## WORK TO BE COMPLETED
Take each line from the entries that holds "process" and copy it out.

---------- DATA FOR REVIEW ----------

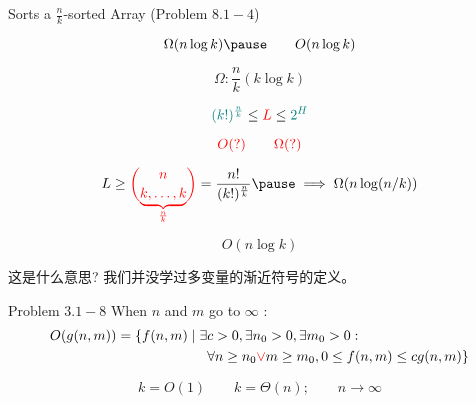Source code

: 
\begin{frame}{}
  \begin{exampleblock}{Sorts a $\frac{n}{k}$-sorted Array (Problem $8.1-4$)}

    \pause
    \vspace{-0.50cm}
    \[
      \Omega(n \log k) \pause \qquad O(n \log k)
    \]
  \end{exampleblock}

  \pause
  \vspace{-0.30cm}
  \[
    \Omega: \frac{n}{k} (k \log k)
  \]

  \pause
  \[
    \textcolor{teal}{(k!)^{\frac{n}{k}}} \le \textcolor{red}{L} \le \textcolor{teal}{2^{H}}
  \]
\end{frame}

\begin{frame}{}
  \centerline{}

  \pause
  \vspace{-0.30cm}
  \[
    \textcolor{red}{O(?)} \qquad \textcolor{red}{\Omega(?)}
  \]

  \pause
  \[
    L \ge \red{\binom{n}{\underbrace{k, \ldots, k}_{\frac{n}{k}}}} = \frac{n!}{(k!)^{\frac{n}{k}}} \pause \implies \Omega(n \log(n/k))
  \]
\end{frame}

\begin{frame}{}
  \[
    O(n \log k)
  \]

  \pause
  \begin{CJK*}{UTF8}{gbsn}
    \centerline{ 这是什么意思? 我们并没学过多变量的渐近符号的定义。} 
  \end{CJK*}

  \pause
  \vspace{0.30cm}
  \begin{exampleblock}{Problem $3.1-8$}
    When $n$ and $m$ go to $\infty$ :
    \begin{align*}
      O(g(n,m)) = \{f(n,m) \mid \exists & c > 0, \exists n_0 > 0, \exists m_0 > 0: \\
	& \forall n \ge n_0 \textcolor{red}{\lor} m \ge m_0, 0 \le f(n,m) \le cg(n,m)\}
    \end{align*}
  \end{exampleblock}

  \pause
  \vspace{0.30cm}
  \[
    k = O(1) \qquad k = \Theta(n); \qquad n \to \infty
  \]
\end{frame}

----------
---------- DATA FOR REVIEW ----------

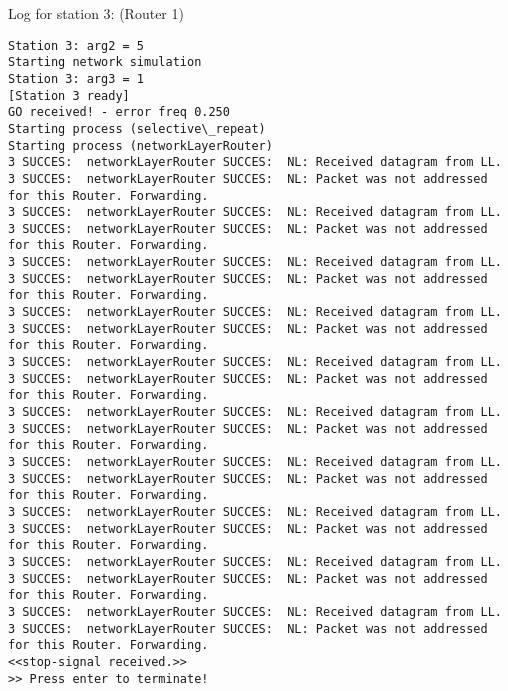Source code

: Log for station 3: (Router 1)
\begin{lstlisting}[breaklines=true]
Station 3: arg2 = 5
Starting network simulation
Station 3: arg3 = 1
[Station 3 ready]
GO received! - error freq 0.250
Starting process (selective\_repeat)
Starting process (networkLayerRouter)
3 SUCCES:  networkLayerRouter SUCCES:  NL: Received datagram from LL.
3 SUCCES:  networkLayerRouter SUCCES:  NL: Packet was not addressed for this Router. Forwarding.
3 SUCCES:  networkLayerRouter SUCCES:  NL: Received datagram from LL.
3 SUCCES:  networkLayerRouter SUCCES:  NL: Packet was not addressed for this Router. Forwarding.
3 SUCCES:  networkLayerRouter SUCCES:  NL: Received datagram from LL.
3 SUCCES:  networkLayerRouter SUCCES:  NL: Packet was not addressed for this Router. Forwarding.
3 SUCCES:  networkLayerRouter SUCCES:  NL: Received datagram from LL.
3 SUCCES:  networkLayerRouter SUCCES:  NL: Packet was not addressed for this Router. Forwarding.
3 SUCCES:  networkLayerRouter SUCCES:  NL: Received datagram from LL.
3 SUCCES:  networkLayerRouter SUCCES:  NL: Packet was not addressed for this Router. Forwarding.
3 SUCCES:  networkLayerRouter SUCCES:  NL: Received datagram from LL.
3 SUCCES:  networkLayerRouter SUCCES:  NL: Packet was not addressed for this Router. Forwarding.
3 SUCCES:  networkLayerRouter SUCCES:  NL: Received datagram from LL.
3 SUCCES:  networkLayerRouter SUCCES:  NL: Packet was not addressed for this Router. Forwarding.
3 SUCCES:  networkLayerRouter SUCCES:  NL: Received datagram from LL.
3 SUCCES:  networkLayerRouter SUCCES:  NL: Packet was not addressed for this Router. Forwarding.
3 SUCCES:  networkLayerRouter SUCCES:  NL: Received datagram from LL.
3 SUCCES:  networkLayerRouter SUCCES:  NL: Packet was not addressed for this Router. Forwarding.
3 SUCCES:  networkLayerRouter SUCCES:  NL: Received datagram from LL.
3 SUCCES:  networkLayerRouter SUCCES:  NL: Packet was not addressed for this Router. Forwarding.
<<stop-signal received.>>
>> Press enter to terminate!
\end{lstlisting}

----------

## FINISHED EXERCISE
Starting process (selective\_repeat)
Starting process (networkLayerRouter)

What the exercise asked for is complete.